Knowledge Representation and Reasoning: In a reasoning problem, one has to reach a pre-defined goal state from one or more given initial states. So, the lesser the number of transitions for reaching the goal state, the higher the efficiency of the reasoning system. Increasing the efficiency of a reasoning system thus requires minimization of intermediate states, which indirectly calls for an organized and complete knowledge base. A complete and organized storehouse of knowledge needs minimum search to identify the appropriate knowledge at a given problem state and thus yields the right next state on the leading edge of the problem-solving process. Organization of knowledge, therefore, is of paramount importance in knowledge engineering. A variety of knowledge representation techniques are in use in Artificial Intelligence. Production rules, semantic nets, frames, filler and slots, and predicate logic are only a few to mention. The selection of a particular type of representational scheme of knowledge depends both on the nature of applications and the choice of users.
Planning: Another significant area of artificial intelligence is planning. The problems of reasoning and planning share many common issues, but have a basic difference that originates from their definitions. The reasoning problem is mainly concerned with the testing of the satisfiability of a goal from a given set of data and knowledge. The planning problem, on the other hand, deals with the determination of the methodology by which a successful goal can be achieved from the known initial states. Automated planning finds extensive applications in robotics and navigational problems, some of which will be discussed shortly.
Knowledge Acquisition: Acquisition (Elicitation) of knowledge is equally hard for machines as it is for human beings. It includes generation of new pieces of knowledge from given knowledge base, setting dynamic data structures for existing knowledge, learning knowledge from the environment and refinement of knowledge. Automated acquisition of knowledge by machine learning approach is an active area of current research in Artificial Intelligence. Intelligent Search: Search problems, which we generally encounter in Computer Science, are of a deterministic nature, i.e., the order of visiting the elements of the search space is known. For example, in depth first and breadth first search algorithms, one knows the sequence of visiting the nodes in a tree. However, search problems, which we will come across in AI, are non-deterministic and the order of visiting the elements in the search space is completely dependent on data sets. The diversity of the intelligent search algorithms will be discussed in detail later.
Logic Programming: For more than a century, mathematicians and logicians were used to designing various tools to represent logical statements by symbolic operators. One outgrowth of such attempts is propositional logic, which deals with a set of binary statements (propositions) connected by Boolean operators. The logic of propositions, which was gradually enriched to handle more complex situations of the real world, is called predicate logic. One classical variety of predicate logic-based programs is Logic Program. PROLOG, which is an abbreviation for PROgramming in LOGic, is a typical language that supports logic programs. Logic Programming has recently been identified as one of the prime area of research in AI. The ultimate aim of this research is to extend the PROLOG compiler to handle spatio-temporal models and support a parallel programming environment. Building architecture for PROLOG machines was a hot topic of the last decade.
Soft Computing: Soft computing, according to Prof.
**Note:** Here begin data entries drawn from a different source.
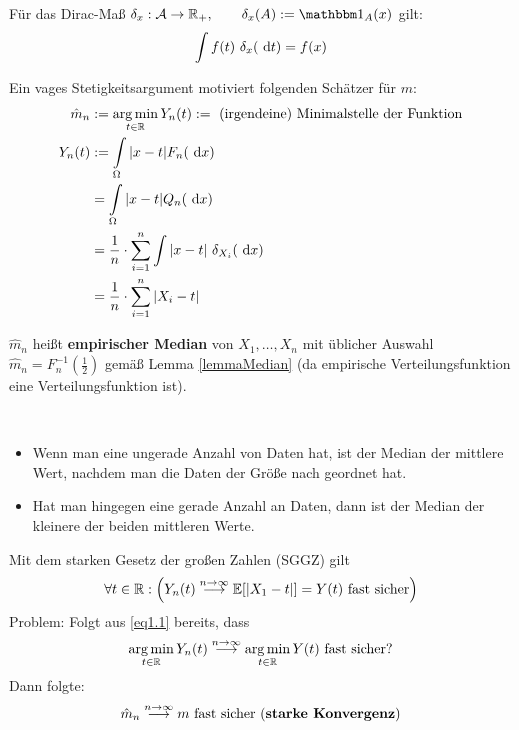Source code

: \begin{erinnerung}
	Für das Dirac-Maß $\delta_x:\A\to\R_+,\qquad\delta_x(A):=\indi_A(x)$ gilt:
	\begin{align*}
		\int\limits f(t)~\delta_x(\text{ d} t)=f(x)
	\end{align*}
\end{erinnerung}

Ein vages Stetigkeitsargument motiviert folgenden Schätzer für $m$:
\begin{align*}
	\hat{m}_n&:=\operatorname*{arg\,min}\limits_{t\in\mathbb{R}}Y_n(t):=\text{ (irgendeine) Minimalstelle der Funktion}\\
	Y_n(t)&:=\int\limits_\Omega |x-t|F_n(\text{ d} x)\\ 
	&=\int\limits_\Omega |x-t|Q_n(\text{ d} x)\\ 
	&=\frac{1}{n}\cdot\sum\limits_{i=1}^n\int\limits|x-t|~\delta_{X_i}(\text{ d} x)\\
	&=\frac{1}{n}\cdot\sum\limits_{i=1}^n|X_i-t|
\end{align*} 

$\hat{m}_n$ heißt \textbf{empirischer Median} von $X_1,\ldots,X_n$ mit üblicher Auswahl $\hat{m}_n=F_n^{-1}\left(\frac{1}{2}\right)$ gemäß Lemma \ref{lemmaMedian} (da empirische Verteilungsfunktion eine Verteilungsfunktion ist).


\begin{bemerkung}\
	\begin{itemize}
		\item Wenn man eine ungerade Anzahl von Daten hat, ist der Median der mittlere Wert, nachdem man die Daten der Größe nach geordnet hat.
		\item Hat man hingegen eine gerade Anzahl an Daten, dann ist der Median der kleinere der beiden mittleren Werte.
	\end{itemize}
\end{bemerkung}

Mit dem starken Gesetz der großen Zahlen (SGGZ) gilt
\begin{align}\label{eq1.1}
	\forall t\in\mathbb{R}: \Big(Y_n(t)\stackrel{n\to\infty}{\longrightarrow}
	\mathbb{E}[|X_1-t|]=Y(t)\text{ fast sicher}\Big)
\end{align}
Problem: Folgt aus \eqref{eq1.1} bereits, dass
\begin{align*}
	\operatorname*{arg\,min}\limits_{t\in\mathbb{R}} Y_n(t)
	\stackrel{n\to\infty}{\longrightarrow}
	\operatorname*{arg\,min}\limits_{t\in\mathbb{R}}
	Y(t)\text{ fast sicher?}
\end{align*}
Dann folgte:
\begin{align*}
	\hat{m}_n
	\stackrel{n\to\infty}{\longrightarrow}
	m\text{ fast sicher (\textbf{starke Konvergenz})}
\end{align*}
Zadeh, is "an emerging approach to computing, which parallels the remarkable ability of the human mind to reason and learn in an environment of uncertainty and imprecision" . It, in general, is a collection of computing tools and techniques, shared by closely related disciplines that include fuzzy logic, artificial neural nets, genetic algorithms, belief calculus, and some aspects of machine learning like inductive logic programming. These tools are used independently as well as jointly depending on the type of the domain of applications.
Management of Imprecision and Uncertainty: Data and knowledgebases in many typical AI problems, such as reasoning and planning, are often contaminated with various forms of incompleteness. The incompleteness of data, hereafter called imprecision, generally appears in the database for i) lack of appropriate data, and ii) poor authenticity level of the sources. The incompleteness of knowledge, often referred to as uncertainty, originates in the knowledge base due to lack of certainty of the pieces of knowledge Reasoning in the presence of imprecision of data and uncertainty of knowledge is a complex problem. Various tools and techniques have been devised for reasoning under incomplete data and knowledge. Some of these techniques employ i) stochastic ii) fuzzy and iii) belief network models. In a stochastic reasoning model, the system can have transition from one given state to a number of states, such that the sum of the probability of transition to the next states from the given state is strictly unity. In a fuzzy reasoning system, on the other hand, the sum of the membership value of transition from the given state to the next state may be greater than or equal to one. The belief network model updates the stochastic / fuzzy belief assigned to the facts embedded in the network until a condition of equilibrium is reached, following which there would be no more change in beliefs. Recently, fuzzy tools and techniques have been applied in a specialized belief network, called a fuzzy Petri net, for handling both imprecision of data and uncertainty of knowledge by a unified approach.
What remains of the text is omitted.